For those that have been paying attention to AIIM recently, you may have noticed that our website wasn’t performing at 100%. While the website has never been the fastest, it had been dramatically slower recently.
We’ve been working on thing to improve the user experience but sometimes circumstances catch-up with you as it did this week. I thought I would share a little case study in addressing Website performance.
If you aren’t a regular visitor to AIIM’s website, in addition to standard content delivery, we have some basic Community features including blogs, profiles, and discussions. In addition, members can update their information and preferences stored in our Association Management System (AMS). One final feature is that our training courses are all available directly through our website.
In 2012 we saw a steady rise in traffic, which is good. We were seeing more engagement and more of our research and content being accessed by a wider audience than before. We also noticed a trend of people taking more of our online courses instead of the traditional in-person courses.
Seeing this, we made plans to improve our scalability. Then reality hit.
Going Over the Cliff
This is an example of the performance load we were seeing in the first half of 2012.
*Note that all graphs are designed to be illustrative, not an accurate reflection of actual performance.
It doesn’t look too bad. We are clearly using a lot of resources but nothing we can’t manage, right?
Wrong. Take a look at this with a trend line added.
Resource Consumption is clearly trending upwards. In fact, if we look at a representation of the entire year you get this.
As you can see, there are some flirtation with 100% capacity before beginning to exceed it at the end. While this graph doesn’t take the Christmas season into account, most websites pick-up where they left off once the holidays are over.
I know our website did.
What To Do?
Everyone’s first instinct is to just add another web server. This will increase capacity but it may not solve everything. In fact, it may reach a point where that doesn’t solve the problem as adding a web server only scales the performance hit from users.

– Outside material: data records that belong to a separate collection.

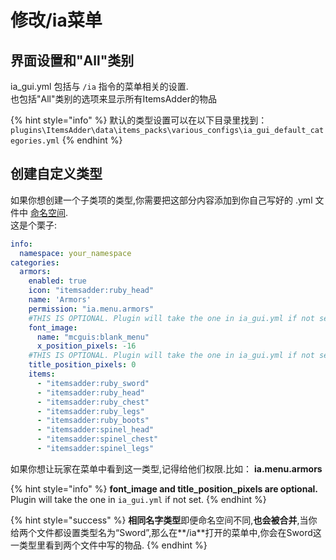 # 修改/ia菜单

## 界面设置和"All"类别

ia\_gui.yml 包括与 `/ia` 指令的菜单相关的设置.  
也包括"All"类别的选项来显示所有ItemsAdder的物品

{% hint style="info" %}
默认的类型设置可以在以下目录里找到：`plugins\ItemsAdder\data\items_packs\various_configs\ia_gui_default_categories.yml`
{% endhint %}

## 创建自定义类型

如果你想创建一个子类项的类型,你需要把这部分内容添加到你自己写好的 .yml 文件中 [命名空间](adding-content/beginners/basic-concepts/namespace.md).  
这是个栗子:

```yaml
info:
  namespace: your_namespace
categories:
  armors:
    enabled: true
    icon: "itemsadder:ruby_head"
    name: 'Armors'
    permission: "ia.menu.armors"
    #THIS IS OPTIONAL. Plugin will take the one in ia_gui.yml if not set.
    font_image:
      name: "mcguis:blank_menu"
      x_position_pixels: -16
    #THIS IS OPTIONAL. Plugin will take the one in ia_gui.yml if not set.
    title_position_pixels: 0
    items:
      - "itemsadder:ruby_sword"
      - "itemsadder:ruby_head"
      - "itemsadder:ruby_chest"
      - "itemsadder:ruby_legs"
      - "itemsadder:ruby_boots"
      - "itemsadder:spinel_head"
      - "itemsadder:spinel_chest"
      - "itemsadder:spinel_legs"
```

如果你想让玩家在菜单中看到这一类型,记得给他们权限.比如： **ia.menu.armors**

{% hint style="info" %}
**font\_image and title\_position\_pixels are optional.**  
Plugin will take the one in `ia_gui.yml` if not set.
{% endhint %}

{% hint style="success" %}
**相同名字类型**即便命名空间不同,**也会被合并**,当你给两个文件都设置类型名为“Sword”,那么在**/ia**打开的菜单中,你会在Sword这一类型里看到两个文件中写的物品.
{% endhint %}

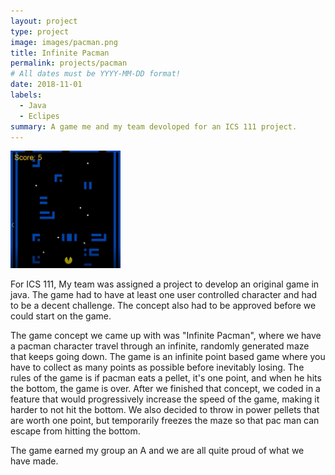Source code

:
 ```yaml
---
layout: project
type: project
image: images/pacman.png
title: Infinite Pacman
permalink: projects/pacman
# All dates must be YYYY-MM-DD format!
date: 2018-11-01
labels:
  - Java
  - Eclipes
summary: A game me and my team devoloped for an ICS 111 project.
---
```


<div style="width: 35%; height: 50%; float: center;">
  <img class="ui image" src="../images/Pacman-Game.JPG">
</div>

For ICS 111, My team was assigned a project to develop an original game in java. The game had to have at least one user controlled character and had to be a decent challenge. The concept also had to be approved before we could start on the game.

The game concept we came up with was "Infinite Pacman", where we have a pacman character travel through an infinite, randomly generated maze that keeps going down. The game is an infinite point based game where you have to collect as many points as possible before inevitably losing. The rules of the game is if pacman eats a pellet, it's one point, and when he hits the bottom, the game is over. After we finished that concept, we coded in a feature that would progressively increase the speed of the game, making it harder to not hit the bottom. We also decided to throw in power pellets that are worth one point, but temporarily freezes the maze so that pac man can escape from hitting the bottom. 

The game earned my group an A and we are all quite proud of what we have made.


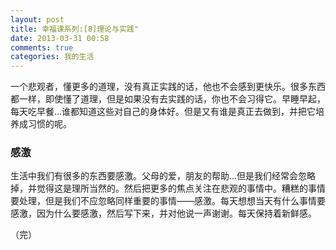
 ```yaml
---
layout: post
title: 幸福课系列:[8]理论与实践"
date: 2013-03-31 00:58
comments: true
categories: 我的生活
---
```

一个悲观者，懂更多的道理，没有真正实践的话，他也不会感到更快乐。很多东西都一样，即使懂了道理，但是如果没有去实践的话，你也不会习得它。早睡早起，每天吃早餐...谁都知道这些对自己的身体好。但是又有谁是真正去做到，并把它培养成习惯的呢。

### 感激
生活中我们有很多的东西要感激。父母的爱，朋友的帮助...但是我们经常会忽略掉，并觉得这是理所当然的。然后把更多的焦点关注在悲观的事情中。糟糕的事情要处理，但是我们不应忽略同样重要的事情——感激。每天想想当天有什么事情要感激，因为什么要感激，然后写下来，并对他说一声谢谢。每天保持着新鲜感。

（完）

Every server and service has a baseline level of resource consumption that occurs regardless of the number of users. Let’s look at the site breaking the fixed resources from the user-based variable consumption.

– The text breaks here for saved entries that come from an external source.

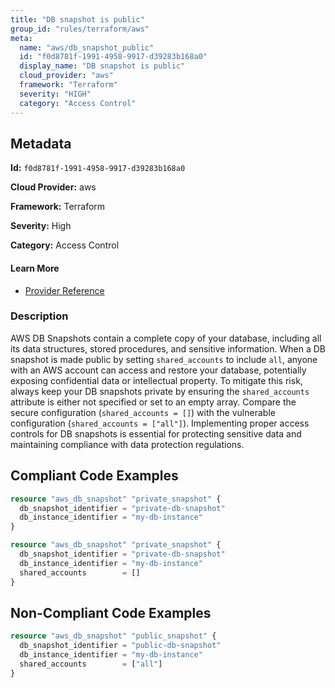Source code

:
 ```yaml
---
title: "DB snapshot is public"
group_id: "rules/terraform/aws"
meta:
  name: "aws/db_snapshot_public"
  id: "f0d8781f-1991-4958-9917-d39283b168a0"
  display_name: "DB snapshot is public"
  cloud_provider: "aws"
  framework: "Terraform"
  severity: "HIGH"
  category: "Access Control"
---
```

## Metadata

**Id:** `f0d8781f-1991-4958-9917-d39283b168a0`

**Cloud Provider:** aws

**Framework:** Terraform

**Severity:** High

**Category:** Access Control

#### Learn More

 - [Provider Reference](https://registry.terraform.io/providers/hashicorp/aws/latest/docs/resources/db_snapshot#shared_accounts-1)

### Description

 AWS DB Snapshots contain a complete copy of your database, including all its data structures, stored procedures, and sensitive information. When a DB snapshot is made public by setting `shared_accounts` to include `all`, anyone with an AWS account can access and restore your database, potentially exposing confidential data or intellectual property. To mitigate this risk, always keep your DB snapshots private by ensuring the `shared_accounts` attribute is either not specified or set to an empty array. Compare the secure configuration (`shared_accounts = []`) with the vulnerable configuration (`shared_accounts = ["all"]`). Implementing proper access controls for DB snapshots is essential for protecting sensitive data and maintaining compliance with data protection regulations.


## Compliant Code Examples
```tf
resource "aws_db_snapshot" "private_snapshot" {
  db_snapshot_identifier = "private-db-snapshot"
  db_instance_identifier = "my-db-instance"
}

```

```tf
resource "aws_db_snapshot" "private_snapshot" {
  db_snapshot_identifier = "private-db-snapshot"
  db_instance_identifier = "my-db-instance"
  shared_accounts        = []
}

```
## Non-Compliant Code Examples
```tf
resource "aws_db_snapshot" "public_snapshot" {
  db_snapshot_identifier = "public-db-snapshot"
  db_instance_identifier = "my-db-instance"
  shared_accounts        = ["all"]
}

```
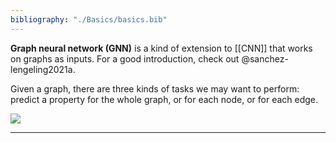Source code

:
```yaml
---
bibliography: "./Basics/basics.bib"
---
```


**Graph neural network (GNN)** is a kind of extension to [[CNN]] that works on graphs as inputs. For a good introduction, check out @sanchez-lengeling2021a.

Given a graph, there are three kinds of tasks we may want to perform: predict a property for the whole graph, or for each node, or for each edge. 

![](https://distill.pub/2021/gnn-intro/arch_independent.0efb8ae7.png)

---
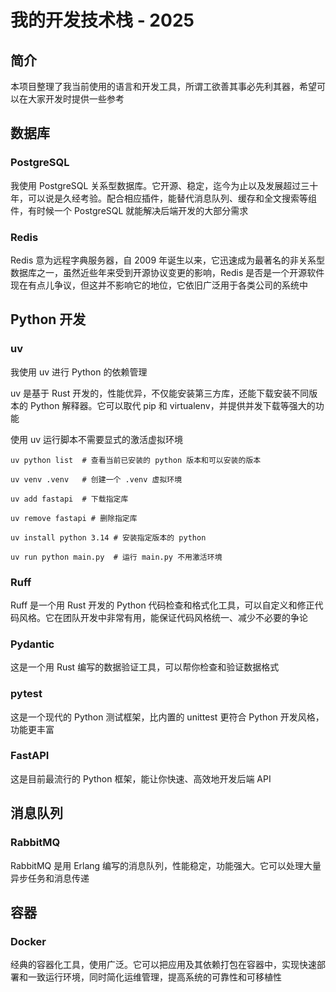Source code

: # 我的开发技术栈 - 2025

## 简介

本项目整理了我当前使用的语言和开发工具，所谓工欲善其事必先利其器，希望可以在大家开发时提供一些参考

## 数据库

### PostgreSQL

我使用 PostgreSQL 关系型数据库。它开源、稳定，迄今为止以及发展超过三十年，可以说是久经考验。配合相应插件，能替代消息队列、缓存和全文搜索等组件，有时候一个 PostgreSQL 就能解决后端开发的大部分需求


### Redis

Redis 意为远程字典服务器，自 2009 年诞生以来，它迅速成为最著名的非关系型数据库之一，虽然近些年来受到开源协议变更的影响，Redis 是否是一个开源软件现在有点儿争议，但这并不影响它的地位，它依旧广泛用于各类公司的系统中

## Python 开发

### uv

我使用 uv 进行 Python 的依赖管理

uv 是基于 Rust 开发的，性能优异，不仅能安装第三方库，还能下载安装不同版本的 Python 解释器。它可以取代 pip 和 virtualenv，并提供并发下载等强大的功能

使用 uv 运行脚本不需要显式的激活虚拟环境

```shell
uv python list  # 查看当前已安装的 python 版本和可以安装的版本

uv venv .venv   # 创建一个 .venv 虚拟环境

uv add fastapi  # 下载指定库

uv remove fastapi # 删除指定库

uv install python 3.14 # 安装指定版本的 python

uv run python main.py  # 运行 main.py 不用激活环境
```

### Ruff

Ruff 是一个用 Rust 开发的 Python 代码检查和格式化工具，可以自定义和修正代码风格。它在团队开发中非常有用，能保证代码风格统一、减少不必要的争论

### Pydantic

这是一个用 Rust 编写的数据验证工具，可以帮你检查和验证数据格式

### pytest

这是一个现代的 Python 测试框架，比内置的 unittest 更符合 Python 开发风格，功能更丰富

### FastAPI

这是目前最流行的 Python 框架，能让你快速、高效地开发后端 API

## 消息队列

### RabbitMQ

RabbitMQ 是用 Erlang 编写的消息队列，性能稳定，功能强大。它可以处理大量异步任务和消息传递

## 容器

### Docker

经典的容器化工具，使用广泛。它可以把应用及其依赖打包在容器中，实现快速部署和一致运行环境，同时简化运维管理，提高系统的可靠性和可移植性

As you can see, a new web server isn’t going to start at zero capacity. Going from one to two web servers will still nearly double your capacity to server users, assuming all other factors such as bandwidth can accommodate the volume.
Look closely at the above graph. You’ll may notice that the Fixed costs are actually trending up. That is because the Fixed costs of a website can change over time.
Let’s look at one more graph.
Most websites cache information to provide faster response time. The AIIM site is no different. We cache many Community-centric components. Unfortunately, caching was not designed to effectively scale should it become a popular feature.
Well, it became a popular feature.
As our Community features grow, the amount of resources consumed on the server increases, even if the number of visitors remain constant.
Which they haven’t.
So what do we do?
Well, adding more web servers is a quick fix, but we knew that the amount of resources used by users wasn’t that large. We had to address the bottom line.
A high level list of some things we have done:
- Relocated a Fixed Process: We have a web application that runs behind the scenes that consumes a fixed amount of resources. We moved that to another server as it was loosely coupled with the main site and is invisible to users.
- Removed a High Caching Feature: We had a feature on our website that was seldom used and was consuming an increasing amount of cache space. It is gone for now.
- Removed an Inefficient Feature: On our blogs, we displayed lists of recent comments from across the site on the right navigation. It had a growing cache, was inefficient during page loads, and was seldom used. Also gone for now.
- Remove Abstraction Layers: For one task, requests go through many layers of abstraction. At least layer was inefficient and consuming a large portion of the cache. We will be going directly to the source now for information, negating the cache and speeding information retrieval.
There are a few other things that we’ve done and are doing. Most aimed at improving performance of the fixed and cache zones.
We have implemented enough to make the website usable again. We are going to implement a few more items this week that should help us out for the next couple of months. Then we are moving on.
Because we have several things in the queue over the next 3-4 months that should help, if we can focus on them.
- New AMS: This will reduce the amount of fixed resources and likely reduce the resources per user.
- New LMS: We are working to deploy a new Learning Management System in the cloud. This will reduce:
- Fixed resources consumed
- Users hitting the primary web server
- Bandwidth consumed (streaming video)
- Resources per user
- Implement Sitecore’s Community Module: Our current Community is homegrown and runs in our Sitecore system. By adding this module, we allow a COTS package to handle the existing functionality, including caching. It will also add another server set to the mix to provide the Community content.
Not So Simple
As you can see, it isn’t always as simple as throwing-up another web server. That is always a fair approach, but if you don’t look more deeply you may be missing things that are hurting the user experience of your website.
Take the time to figure it out. Your website visitors will thank you.